WORKING DATA:
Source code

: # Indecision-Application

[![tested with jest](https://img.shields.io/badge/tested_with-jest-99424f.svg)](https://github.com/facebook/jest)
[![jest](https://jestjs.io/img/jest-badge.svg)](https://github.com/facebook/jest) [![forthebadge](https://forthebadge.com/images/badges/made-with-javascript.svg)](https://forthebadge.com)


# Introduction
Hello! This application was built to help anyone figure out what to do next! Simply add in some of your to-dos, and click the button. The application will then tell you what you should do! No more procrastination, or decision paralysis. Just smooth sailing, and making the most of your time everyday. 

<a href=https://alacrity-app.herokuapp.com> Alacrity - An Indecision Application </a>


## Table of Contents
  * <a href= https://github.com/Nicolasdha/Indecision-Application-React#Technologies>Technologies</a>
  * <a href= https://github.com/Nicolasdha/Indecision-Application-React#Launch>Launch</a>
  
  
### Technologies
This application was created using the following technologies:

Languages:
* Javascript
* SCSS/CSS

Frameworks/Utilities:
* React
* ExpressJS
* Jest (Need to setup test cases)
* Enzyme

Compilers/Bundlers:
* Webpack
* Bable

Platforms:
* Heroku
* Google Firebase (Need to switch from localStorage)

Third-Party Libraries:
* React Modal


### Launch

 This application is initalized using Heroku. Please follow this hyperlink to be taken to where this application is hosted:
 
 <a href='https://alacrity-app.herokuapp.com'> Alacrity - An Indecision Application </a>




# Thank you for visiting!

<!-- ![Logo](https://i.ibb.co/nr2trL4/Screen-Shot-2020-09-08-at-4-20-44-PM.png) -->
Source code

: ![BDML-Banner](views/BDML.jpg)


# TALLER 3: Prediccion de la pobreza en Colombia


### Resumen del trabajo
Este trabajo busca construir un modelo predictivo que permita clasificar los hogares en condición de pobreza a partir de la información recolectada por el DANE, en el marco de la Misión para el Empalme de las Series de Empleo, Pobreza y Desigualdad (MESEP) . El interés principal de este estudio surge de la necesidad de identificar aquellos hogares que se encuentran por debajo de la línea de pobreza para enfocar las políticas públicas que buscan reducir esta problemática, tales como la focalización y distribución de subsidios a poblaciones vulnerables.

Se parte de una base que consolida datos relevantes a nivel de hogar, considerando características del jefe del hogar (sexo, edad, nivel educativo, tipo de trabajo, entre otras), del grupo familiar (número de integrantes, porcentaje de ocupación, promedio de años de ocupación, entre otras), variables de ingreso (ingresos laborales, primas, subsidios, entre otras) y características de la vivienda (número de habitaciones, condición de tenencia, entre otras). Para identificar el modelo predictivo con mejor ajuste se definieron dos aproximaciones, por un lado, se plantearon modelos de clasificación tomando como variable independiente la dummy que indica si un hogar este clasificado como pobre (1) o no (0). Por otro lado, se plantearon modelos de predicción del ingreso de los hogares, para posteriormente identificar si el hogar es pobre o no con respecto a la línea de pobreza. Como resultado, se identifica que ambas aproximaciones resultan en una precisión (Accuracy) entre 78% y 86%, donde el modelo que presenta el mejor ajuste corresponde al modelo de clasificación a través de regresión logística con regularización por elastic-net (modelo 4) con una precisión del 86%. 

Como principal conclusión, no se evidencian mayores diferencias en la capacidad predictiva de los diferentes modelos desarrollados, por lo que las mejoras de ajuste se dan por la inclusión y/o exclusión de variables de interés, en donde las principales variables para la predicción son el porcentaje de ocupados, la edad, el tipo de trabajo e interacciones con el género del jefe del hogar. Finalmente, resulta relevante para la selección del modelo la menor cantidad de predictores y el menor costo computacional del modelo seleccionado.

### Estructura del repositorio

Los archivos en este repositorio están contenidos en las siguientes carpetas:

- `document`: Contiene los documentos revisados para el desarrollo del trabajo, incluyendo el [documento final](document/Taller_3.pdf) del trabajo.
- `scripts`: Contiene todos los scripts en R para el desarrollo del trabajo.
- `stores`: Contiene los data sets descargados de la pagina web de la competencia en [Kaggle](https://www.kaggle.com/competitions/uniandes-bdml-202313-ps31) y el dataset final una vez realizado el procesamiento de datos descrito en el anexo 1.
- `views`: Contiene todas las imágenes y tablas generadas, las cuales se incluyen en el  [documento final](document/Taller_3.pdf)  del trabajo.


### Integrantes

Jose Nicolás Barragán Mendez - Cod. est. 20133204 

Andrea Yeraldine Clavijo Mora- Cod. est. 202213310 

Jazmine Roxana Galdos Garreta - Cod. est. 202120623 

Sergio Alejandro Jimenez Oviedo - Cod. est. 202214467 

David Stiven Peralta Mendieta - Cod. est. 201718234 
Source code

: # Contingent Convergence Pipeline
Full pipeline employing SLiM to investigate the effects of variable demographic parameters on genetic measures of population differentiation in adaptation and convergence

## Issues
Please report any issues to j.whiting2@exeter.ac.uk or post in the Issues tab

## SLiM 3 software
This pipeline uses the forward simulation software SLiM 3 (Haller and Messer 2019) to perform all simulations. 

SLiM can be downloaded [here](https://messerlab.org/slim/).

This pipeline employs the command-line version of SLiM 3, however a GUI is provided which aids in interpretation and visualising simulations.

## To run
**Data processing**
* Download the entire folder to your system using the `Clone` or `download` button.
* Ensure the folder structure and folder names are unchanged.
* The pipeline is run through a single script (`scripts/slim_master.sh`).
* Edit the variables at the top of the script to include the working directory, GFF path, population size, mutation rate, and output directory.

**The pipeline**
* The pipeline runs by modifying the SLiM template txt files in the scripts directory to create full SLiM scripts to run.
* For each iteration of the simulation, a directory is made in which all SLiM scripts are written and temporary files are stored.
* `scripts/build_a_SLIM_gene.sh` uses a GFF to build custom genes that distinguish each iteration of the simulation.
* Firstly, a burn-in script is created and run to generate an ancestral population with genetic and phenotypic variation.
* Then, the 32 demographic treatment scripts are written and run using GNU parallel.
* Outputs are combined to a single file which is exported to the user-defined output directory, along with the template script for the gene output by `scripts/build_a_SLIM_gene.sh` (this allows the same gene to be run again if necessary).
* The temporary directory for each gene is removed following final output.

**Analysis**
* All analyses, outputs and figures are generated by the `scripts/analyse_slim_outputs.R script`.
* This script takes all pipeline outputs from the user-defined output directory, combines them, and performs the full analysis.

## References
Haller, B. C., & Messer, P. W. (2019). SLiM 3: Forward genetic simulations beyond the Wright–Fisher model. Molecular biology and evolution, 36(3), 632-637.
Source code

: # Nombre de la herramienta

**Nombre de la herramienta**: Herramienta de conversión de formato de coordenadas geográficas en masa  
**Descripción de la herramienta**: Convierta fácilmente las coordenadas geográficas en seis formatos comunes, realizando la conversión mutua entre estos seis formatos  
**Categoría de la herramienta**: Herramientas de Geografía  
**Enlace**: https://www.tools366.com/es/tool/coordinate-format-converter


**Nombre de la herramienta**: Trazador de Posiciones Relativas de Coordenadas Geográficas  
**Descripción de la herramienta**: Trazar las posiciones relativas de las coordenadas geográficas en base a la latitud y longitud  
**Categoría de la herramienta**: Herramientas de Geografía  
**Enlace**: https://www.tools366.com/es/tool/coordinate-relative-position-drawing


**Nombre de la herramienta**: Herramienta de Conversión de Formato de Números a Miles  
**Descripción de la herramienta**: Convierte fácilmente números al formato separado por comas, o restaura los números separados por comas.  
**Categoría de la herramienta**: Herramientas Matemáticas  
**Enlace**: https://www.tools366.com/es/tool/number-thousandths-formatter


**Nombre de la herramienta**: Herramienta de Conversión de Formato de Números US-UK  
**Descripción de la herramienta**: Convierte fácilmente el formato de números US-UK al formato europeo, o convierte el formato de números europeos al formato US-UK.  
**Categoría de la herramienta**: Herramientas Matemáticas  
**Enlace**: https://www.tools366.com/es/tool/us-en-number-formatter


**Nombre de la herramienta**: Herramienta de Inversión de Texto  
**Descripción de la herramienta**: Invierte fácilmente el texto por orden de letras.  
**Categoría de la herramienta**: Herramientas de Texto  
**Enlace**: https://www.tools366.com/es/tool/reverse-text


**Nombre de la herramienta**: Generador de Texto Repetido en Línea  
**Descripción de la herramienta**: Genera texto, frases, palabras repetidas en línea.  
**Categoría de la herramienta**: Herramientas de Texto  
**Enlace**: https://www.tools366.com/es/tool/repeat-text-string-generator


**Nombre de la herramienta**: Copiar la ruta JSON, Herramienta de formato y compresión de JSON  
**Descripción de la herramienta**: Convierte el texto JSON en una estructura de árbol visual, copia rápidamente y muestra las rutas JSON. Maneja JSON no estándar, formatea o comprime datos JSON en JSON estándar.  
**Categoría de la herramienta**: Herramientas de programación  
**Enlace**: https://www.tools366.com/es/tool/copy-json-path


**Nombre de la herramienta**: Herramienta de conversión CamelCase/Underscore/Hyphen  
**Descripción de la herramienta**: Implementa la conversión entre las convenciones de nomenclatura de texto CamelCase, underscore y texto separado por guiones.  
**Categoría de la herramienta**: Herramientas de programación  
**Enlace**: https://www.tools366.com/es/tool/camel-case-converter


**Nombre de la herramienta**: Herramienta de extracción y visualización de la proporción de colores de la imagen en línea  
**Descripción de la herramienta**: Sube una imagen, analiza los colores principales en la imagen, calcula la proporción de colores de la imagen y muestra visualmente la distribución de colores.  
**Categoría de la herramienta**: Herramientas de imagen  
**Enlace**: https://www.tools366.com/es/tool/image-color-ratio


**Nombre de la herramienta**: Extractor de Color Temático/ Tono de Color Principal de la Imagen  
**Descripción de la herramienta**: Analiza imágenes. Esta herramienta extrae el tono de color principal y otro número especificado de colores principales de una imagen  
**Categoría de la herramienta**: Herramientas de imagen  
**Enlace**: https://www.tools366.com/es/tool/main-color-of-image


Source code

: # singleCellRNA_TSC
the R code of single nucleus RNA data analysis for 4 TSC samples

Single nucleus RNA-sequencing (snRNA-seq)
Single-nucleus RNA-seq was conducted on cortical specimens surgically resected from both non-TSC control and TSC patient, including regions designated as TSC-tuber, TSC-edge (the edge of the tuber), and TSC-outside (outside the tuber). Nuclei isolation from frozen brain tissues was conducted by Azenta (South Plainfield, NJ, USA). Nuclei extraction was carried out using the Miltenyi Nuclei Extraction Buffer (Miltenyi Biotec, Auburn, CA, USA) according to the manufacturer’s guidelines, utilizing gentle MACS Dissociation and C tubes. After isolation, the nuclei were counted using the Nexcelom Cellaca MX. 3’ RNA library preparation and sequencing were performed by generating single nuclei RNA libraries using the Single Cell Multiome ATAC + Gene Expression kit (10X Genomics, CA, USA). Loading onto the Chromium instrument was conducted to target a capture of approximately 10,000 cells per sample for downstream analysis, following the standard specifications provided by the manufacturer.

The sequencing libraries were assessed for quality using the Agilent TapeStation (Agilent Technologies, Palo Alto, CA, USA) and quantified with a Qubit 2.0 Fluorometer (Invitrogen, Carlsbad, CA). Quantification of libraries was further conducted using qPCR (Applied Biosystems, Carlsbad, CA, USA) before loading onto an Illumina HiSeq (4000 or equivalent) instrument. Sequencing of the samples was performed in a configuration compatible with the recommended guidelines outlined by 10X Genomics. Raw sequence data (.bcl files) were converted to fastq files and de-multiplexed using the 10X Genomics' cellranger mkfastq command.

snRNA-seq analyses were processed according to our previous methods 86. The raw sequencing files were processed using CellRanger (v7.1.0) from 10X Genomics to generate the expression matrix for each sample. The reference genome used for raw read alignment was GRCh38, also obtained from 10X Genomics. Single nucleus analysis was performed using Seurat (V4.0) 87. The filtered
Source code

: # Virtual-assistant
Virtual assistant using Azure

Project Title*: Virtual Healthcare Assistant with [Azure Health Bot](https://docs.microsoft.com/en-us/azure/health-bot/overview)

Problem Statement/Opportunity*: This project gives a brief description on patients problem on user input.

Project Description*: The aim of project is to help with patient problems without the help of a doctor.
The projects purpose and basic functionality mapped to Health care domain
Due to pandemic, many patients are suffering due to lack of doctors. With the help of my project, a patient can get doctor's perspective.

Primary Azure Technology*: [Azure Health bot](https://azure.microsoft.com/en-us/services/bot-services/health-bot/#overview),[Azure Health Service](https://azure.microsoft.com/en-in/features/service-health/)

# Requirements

WHAT TO PRODUCE:
Retype the portion of the data above that starts on the line with "Los archivos en" and finishes on the line with "This pipeline uses", including both of those lines.

ANSWER TO THE PROBLEM:
Los archivos en este repositorio están contenidos en las siguientes carpetas:

- `document`: Contiene los documentos revisados para el desarrollo del trabajo, incluyendo el [documento final](document/Taller_3.pdf) del trabajo.
- `scripts`: Contiene todos los scripts en R para el desarrollo del trabajo.
- `stores`: Contiene los data sets descargados de la pagina web de la competencia en [Kaggle](https://www.kaggle.com/competitions/uniandes-bdml-202313-ps31) y el dataset final una vez realizado el procesamiento de datos descrito en el anexo 1.
- `views`: Contiene todas las imágenes y tablas generadas, las cuales se incluyen en el  [documento final](document/Taller_3.pdf)  del trabajo.


### Integrantes

Jose Nicolás Barragán Mendez - Cod. est. 20133204 

Andrea Yeraldine Clavijo Mora- Cod. est. 202213310 

Jazmine Roxana Galdos Garreta - Cod. est. 202120623 

Sergio Alejandro Jimenez Oviedo - Cod. est. 202214467 

David Stiven Peralta Mendieta - Cod. est. 201718234 
Source code

: # Contingent Convergence Pipeline
Full pipeline employing SLiM to investigate the effects of variable demographic parameters on genetic measures of population differentiation in adaptation and convergence

## Issues
Please report any issues to j.whiting2@exeter.ac.uk or post in the Issues tab

## SLiM 3 software
This pipeline uses the forward simulation software SLiM 3 (Haller and Messer 2019) to perform all simulations. 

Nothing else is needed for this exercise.